Methods: We linked multi-registry population-based data from the national registers in Finland for infants born with spina bifida from 2000-2014. Early neonatal mortality was defined as death in 0-6 days after birth. Early neonatal mortality risk and 95% confidence intervals (CI) was estimated using the Poisson approximation of binomial distribution. Poisson regression was used to examine temporal trend in early neonatal mortality from 2000 to 2014 for spina bifida cases and all births in Finland. Exact logistic regression was used to estimate unadjusted odds ratios (uORs) and 95% confidence intervals (CIs).

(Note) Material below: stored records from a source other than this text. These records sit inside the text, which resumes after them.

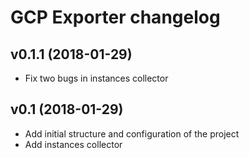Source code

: # GCP Exporter changelog

## v0.1.1 (2018-01-29)

- Fix two bugs in instances collector

## v0.1 (2018-01-29)

- Add initial structure and configuration of the project
- Add instances collector


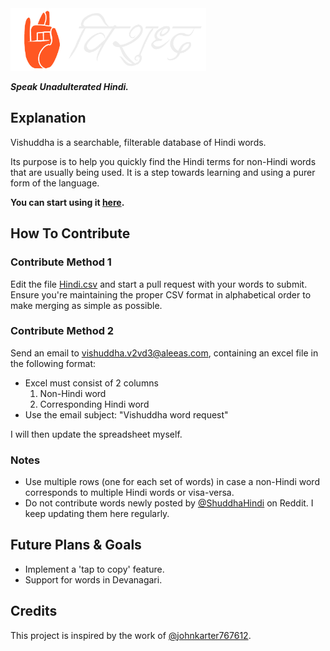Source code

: <img src="src/images/hindi-light-logo.png" width=auto height="100">

***Speak Unadulterated Hindi.***

## Explanation

Vishuddha is a searchable, filterable database of Hindi words.

Its purpose is to help you quickly find the Hindi terms for non-Hindi words that are usually being used. It is a step towards learning and using a purer form of the language.

**You can start using it [here](https://vishuddha.gatsbyjs.io/).**

## How To Contribute

### Contribute Method 1

Edit the file [Hindi.csv](./src/data/Hindi.csv) and start a pull request with your words to submit. Ensure you're maintaining the proper CSV format in alphabetical order to make merging as simple as possible.

### Contribute Method 2

Send an email to vishuddha.v2vd3@aleeas.com, containing an excel file in the following format:

- Excel must consist of 2 columns
  1. Non-Hindi word
  2. Corresponding Hindi word
- Use the email subject: "Vishuddha word request"

I will then update the spreadsheet myself.

### Notes
- Use multiple rows (one for each set of words) in case a non-Hindi word corresponds to multiple Hindi words or visa-versa.
- Do not contribute words newly posted by [@ShuddhaHindi](https://www.reddit.com/user/ShuddhaHindi) on Reddit. I keep updating them here regularly.

## Future Plans & Goals
- Implement a 'tap to copy' feature.
- Support for words in Devanagari.

## Credits
This project is inspired by the work of [@johnkarter767612](https://www.reddit.com/user/johnkarter767612).
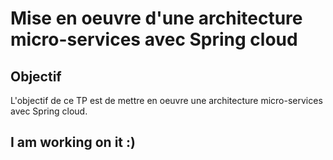# Mise en oeuvre d'une architecture micro-services avec Spring cloud

## Objectif

L'objectif de ce TP est de mettre en oeuvre une architecture micro-services avec Spring cloud.

## I am working on it :)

Results: A total of 181 babies were born alive with spina bifida in Finland during the study period; 61% had isolated spina bifida. Pooling all study years, 7.2% (95% CI=4.2%, 12.4%) of all live-born cases experienced early neonatal death. There was a significant increase in early neonatal mortality among spina bifida births over the study period (p <0.0001). Low gestational age (<37 weeks) (uOR=6.96; 95% CI=1.86, 29.01), cases occurring as a part of a syndrome (uOR=125.67; 95% CI=14.90, >999.999), and advanced maternal age at gestation (=35 years) (uOR=5.33; 95% CI=1.21, 21.87) were positively associated with early neonatal mortality.
Conclusions: Using national data from Finland, we found high early neonatal mortality with increasing trend over birth period spanning 15 years (2000-2014), and unadjusted positive associations with some infant and maternal factors. Future studies should pool data from Nordic countries to increase study size allowing multivariable analysis.